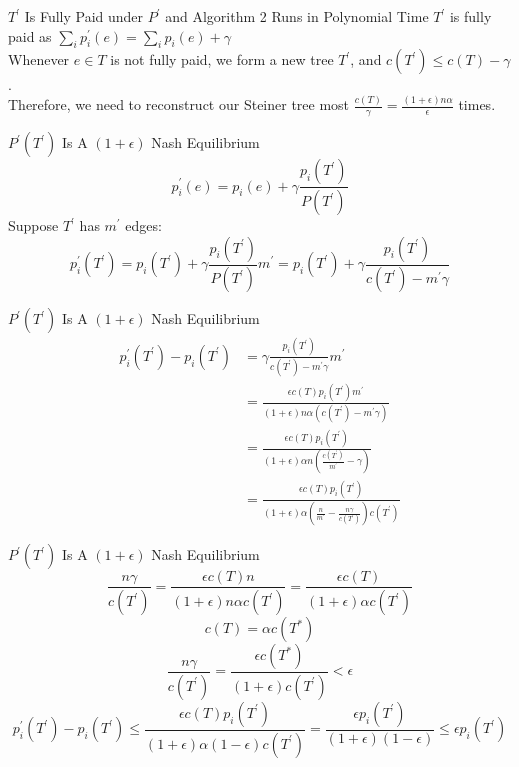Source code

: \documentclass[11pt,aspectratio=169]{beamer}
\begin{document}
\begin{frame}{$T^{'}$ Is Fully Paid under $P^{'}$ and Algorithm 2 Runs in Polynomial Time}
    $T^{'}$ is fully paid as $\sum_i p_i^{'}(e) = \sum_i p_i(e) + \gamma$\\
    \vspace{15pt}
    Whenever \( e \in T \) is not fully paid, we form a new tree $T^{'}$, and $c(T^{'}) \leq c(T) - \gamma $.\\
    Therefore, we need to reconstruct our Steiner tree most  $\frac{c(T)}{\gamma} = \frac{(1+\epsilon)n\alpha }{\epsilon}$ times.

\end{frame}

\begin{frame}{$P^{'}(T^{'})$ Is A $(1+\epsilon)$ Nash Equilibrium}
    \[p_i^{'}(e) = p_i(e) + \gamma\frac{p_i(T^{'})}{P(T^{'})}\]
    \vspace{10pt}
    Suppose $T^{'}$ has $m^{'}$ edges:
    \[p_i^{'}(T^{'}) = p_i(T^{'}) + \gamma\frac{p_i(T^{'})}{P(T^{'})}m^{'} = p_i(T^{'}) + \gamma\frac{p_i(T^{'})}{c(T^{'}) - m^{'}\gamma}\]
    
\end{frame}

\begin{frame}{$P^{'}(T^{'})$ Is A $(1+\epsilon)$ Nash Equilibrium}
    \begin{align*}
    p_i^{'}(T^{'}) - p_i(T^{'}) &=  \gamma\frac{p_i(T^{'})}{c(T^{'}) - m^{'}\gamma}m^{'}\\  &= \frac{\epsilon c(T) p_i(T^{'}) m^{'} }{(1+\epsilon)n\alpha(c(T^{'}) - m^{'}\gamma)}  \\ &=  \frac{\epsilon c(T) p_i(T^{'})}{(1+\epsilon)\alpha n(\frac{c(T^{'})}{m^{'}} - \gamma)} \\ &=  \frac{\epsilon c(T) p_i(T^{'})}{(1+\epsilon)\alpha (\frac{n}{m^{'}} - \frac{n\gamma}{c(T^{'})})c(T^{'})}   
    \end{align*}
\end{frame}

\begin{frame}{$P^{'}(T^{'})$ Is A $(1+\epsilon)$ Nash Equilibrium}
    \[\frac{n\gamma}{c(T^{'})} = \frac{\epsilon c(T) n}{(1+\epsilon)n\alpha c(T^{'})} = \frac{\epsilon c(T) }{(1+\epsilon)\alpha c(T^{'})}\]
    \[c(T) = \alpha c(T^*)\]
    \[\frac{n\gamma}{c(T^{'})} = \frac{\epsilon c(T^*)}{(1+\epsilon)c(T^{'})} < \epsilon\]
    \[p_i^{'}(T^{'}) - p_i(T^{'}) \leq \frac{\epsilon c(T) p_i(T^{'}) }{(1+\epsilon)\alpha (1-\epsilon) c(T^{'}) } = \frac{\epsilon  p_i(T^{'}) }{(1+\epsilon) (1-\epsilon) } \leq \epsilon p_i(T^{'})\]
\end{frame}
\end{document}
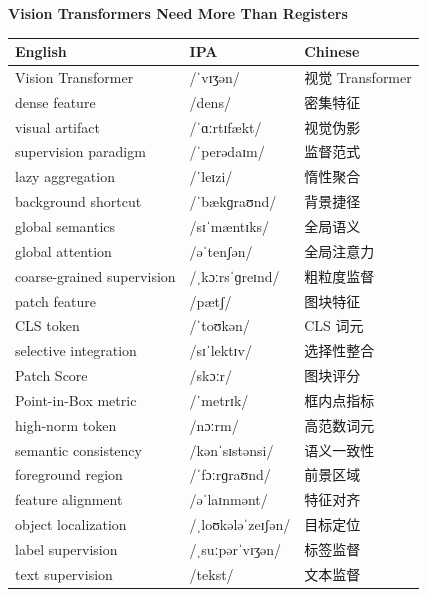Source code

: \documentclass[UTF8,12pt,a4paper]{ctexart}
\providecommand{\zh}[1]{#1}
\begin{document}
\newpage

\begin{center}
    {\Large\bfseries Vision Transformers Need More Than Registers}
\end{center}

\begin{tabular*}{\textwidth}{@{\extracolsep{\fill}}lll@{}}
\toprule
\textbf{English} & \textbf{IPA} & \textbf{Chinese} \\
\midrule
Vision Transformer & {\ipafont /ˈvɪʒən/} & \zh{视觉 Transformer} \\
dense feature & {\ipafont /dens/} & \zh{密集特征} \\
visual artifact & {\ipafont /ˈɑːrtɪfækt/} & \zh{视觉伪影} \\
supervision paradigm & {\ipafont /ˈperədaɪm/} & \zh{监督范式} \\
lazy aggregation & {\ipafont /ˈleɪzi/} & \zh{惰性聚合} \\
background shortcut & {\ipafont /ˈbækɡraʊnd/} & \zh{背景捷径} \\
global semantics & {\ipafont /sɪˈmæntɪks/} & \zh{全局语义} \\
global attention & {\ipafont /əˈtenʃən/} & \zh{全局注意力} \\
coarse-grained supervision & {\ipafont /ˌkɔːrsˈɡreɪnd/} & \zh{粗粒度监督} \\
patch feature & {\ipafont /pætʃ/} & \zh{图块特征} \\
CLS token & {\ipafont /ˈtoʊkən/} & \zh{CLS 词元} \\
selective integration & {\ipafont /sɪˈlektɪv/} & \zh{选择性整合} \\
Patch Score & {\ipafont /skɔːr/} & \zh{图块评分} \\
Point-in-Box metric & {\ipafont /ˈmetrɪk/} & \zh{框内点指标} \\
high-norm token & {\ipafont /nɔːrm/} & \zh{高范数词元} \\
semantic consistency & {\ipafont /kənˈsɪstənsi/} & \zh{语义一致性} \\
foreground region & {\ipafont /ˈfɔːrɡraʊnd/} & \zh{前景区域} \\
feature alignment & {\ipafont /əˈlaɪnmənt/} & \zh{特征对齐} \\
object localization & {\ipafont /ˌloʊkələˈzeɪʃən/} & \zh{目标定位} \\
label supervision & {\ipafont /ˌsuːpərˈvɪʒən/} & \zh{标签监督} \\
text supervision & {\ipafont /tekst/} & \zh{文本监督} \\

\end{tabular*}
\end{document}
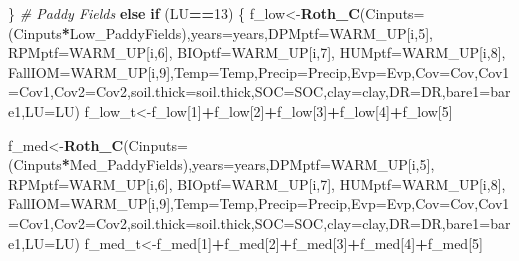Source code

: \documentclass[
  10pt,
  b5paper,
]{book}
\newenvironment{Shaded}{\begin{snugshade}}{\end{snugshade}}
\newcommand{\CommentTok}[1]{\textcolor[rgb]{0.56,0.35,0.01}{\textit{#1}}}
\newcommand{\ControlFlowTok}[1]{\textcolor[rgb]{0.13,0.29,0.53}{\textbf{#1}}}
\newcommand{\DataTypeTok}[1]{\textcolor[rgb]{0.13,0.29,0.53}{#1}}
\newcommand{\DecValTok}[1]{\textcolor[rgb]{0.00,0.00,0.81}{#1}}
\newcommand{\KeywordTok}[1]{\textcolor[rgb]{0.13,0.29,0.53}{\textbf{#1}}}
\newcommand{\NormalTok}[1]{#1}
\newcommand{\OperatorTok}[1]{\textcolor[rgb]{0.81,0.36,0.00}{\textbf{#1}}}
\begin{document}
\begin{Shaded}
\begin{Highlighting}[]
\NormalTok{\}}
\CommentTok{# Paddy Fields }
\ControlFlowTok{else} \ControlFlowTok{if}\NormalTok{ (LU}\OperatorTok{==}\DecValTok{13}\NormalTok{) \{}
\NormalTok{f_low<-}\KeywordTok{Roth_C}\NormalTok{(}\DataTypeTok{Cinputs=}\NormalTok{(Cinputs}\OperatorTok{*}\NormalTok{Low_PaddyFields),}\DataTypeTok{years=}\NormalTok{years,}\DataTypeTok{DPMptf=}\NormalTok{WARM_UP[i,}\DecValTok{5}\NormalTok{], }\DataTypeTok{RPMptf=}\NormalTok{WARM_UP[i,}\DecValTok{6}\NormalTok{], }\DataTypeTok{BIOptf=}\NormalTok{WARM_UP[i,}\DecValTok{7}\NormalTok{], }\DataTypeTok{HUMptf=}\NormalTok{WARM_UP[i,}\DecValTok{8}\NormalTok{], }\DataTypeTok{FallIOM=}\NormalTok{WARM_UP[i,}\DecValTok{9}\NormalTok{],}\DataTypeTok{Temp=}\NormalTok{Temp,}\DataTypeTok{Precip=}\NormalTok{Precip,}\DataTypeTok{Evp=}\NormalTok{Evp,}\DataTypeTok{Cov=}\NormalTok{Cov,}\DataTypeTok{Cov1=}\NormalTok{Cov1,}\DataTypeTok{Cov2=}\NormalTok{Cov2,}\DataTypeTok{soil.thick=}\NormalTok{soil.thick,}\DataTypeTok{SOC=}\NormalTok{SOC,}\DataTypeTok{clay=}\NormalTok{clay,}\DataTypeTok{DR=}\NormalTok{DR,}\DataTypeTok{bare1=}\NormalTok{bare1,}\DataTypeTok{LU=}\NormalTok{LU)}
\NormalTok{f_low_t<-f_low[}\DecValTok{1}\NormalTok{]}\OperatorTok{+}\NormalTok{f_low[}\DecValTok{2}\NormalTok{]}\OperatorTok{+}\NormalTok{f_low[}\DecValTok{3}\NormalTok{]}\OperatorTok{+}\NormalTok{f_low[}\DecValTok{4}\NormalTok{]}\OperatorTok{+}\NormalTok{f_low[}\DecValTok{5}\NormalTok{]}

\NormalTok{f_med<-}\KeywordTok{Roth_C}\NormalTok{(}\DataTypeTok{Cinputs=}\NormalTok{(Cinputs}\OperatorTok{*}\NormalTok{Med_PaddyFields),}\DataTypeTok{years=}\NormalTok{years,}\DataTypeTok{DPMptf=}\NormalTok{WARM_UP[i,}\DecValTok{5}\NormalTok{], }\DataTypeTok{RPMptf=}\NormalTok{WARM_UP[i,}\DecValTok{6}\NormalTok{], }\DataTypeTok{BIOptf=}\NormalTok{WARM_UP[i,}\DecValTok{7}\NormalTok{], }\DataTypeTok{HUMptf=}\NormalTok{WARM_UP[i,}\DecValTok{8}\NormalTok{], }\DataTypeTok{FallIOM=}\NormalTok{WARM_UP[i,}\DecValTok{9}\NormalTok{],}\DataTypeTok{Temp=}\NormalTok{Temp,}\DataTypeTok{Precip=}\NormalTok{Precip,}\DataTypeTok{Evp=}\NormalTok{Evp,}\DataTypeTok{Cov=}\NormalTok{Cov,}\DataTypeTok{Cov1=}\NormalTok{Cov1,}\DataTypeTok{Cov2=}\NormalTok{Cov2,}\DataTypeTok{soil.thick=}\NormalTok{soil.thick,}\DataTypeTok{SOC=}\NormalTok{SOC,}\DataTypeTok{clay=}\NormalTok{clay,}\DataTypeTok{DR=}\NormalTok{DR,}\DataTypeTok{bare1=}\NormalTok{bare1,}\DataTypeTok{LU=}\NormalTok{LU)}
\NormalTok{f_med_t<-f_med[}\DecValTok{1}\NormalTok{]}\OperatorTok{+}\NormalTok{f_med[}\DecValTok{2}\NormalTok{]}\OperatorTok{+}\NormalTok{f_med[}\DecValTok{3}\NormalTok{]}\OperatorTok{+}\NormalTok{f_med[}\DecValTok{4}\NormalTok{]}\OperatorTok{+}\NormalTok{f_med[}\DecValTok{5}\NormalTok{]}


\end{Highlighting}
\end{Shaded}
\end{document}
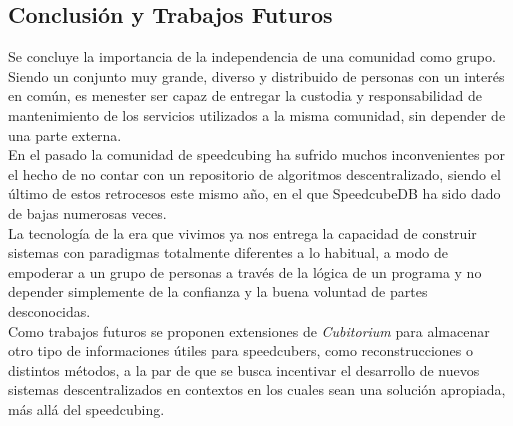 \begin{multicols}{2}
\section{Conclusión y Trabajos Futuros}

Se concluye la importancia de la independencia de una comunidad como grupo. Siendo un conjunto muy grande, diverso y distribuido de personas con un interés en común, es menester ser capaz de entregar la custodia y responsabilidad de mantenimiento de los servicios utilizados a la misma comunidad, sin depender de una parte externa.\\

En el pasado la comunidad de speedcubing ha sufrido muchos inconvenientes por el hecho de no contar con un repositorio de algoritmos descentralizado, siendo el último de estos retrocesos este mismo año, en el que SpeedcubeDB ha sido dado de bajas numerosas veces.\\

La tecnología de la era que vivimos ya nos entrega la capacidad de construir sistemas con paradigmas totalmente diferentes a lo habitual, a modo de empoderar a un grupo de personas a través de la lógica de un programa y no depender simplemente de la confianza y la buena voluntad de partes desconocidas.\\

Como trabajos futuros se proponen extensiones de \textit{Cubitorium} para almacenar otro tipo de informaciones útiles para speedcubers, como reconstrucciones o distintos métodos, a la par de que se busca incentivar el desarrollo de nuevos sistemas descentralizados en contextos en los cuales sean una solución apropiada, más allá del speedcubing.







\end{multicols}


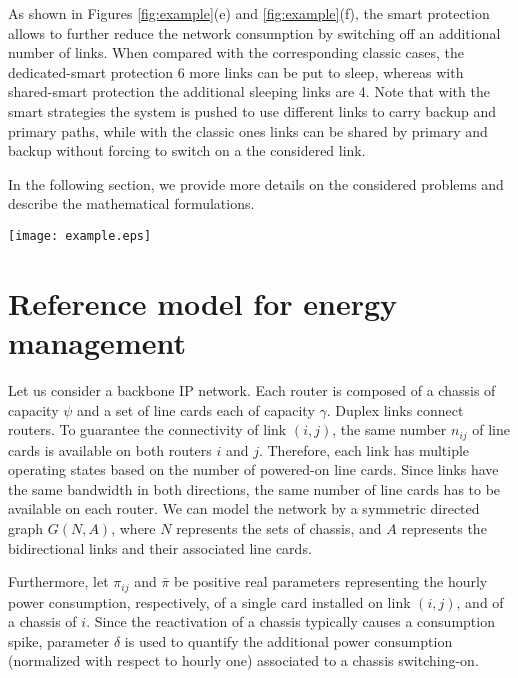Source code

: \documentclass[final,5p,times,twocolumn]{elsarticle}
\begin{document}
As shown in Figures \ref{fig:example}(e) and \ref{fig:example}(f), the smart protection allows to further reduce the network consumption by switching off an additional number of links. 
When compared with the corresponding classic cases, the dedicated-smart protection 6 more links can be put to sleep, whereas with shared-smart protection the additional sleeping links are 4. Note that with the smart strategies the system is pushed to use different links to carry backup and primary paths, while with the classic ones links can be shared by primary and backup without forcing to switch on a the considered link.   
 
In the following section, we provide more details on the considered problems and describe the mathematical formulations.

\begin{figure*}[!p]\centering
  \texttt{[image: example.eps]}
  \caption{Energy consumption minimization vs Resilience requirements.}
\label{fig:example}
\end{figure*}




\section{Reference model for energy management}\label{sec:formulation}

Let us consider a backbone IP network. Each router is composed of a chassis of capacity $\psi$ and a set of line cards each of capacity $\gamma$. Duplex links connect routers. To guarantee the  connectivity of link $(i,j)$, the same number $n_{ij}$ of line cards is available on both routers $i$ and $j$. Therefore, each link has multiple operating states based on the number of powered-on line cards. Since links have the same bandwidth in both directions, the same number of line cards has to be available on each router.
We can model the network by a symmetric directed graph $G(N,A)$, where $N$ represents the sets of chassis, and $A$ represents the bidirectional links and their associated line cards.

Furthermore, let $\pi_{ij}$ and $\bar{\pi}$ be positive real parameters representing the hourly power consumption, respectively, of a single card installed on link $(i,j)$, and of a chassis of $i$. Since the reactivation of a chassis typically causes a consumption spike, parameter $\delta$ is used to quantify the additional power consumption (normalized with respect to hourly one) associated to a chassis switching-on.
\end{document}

+++

§ **Instructions to follow**
In the lines above, locate the string "personas". Copy every line where it occurs.

§ **Problem solution**
Se concluye la importancia de la independencia de una comunidad como grupo. Siendo un conjunto muy grande, diverso y distribuido de personas con un interés en común, es menester ser capaz de entregar la custodia y responsabilidad de mantenimiento de los servicios utilizados a la misma comunidad, sin depender de una parte externa.\\
La tecnología de la era que vivimos ya nos entrega la capacidad de construir sistemas con paradigmas totalmente diferentes a lo habitual, a modo de empoderar a un grupo de personas a través de la lógica de un programa y no depender simplemente de la confianza y la buena voluntad de partes desconocidas.\\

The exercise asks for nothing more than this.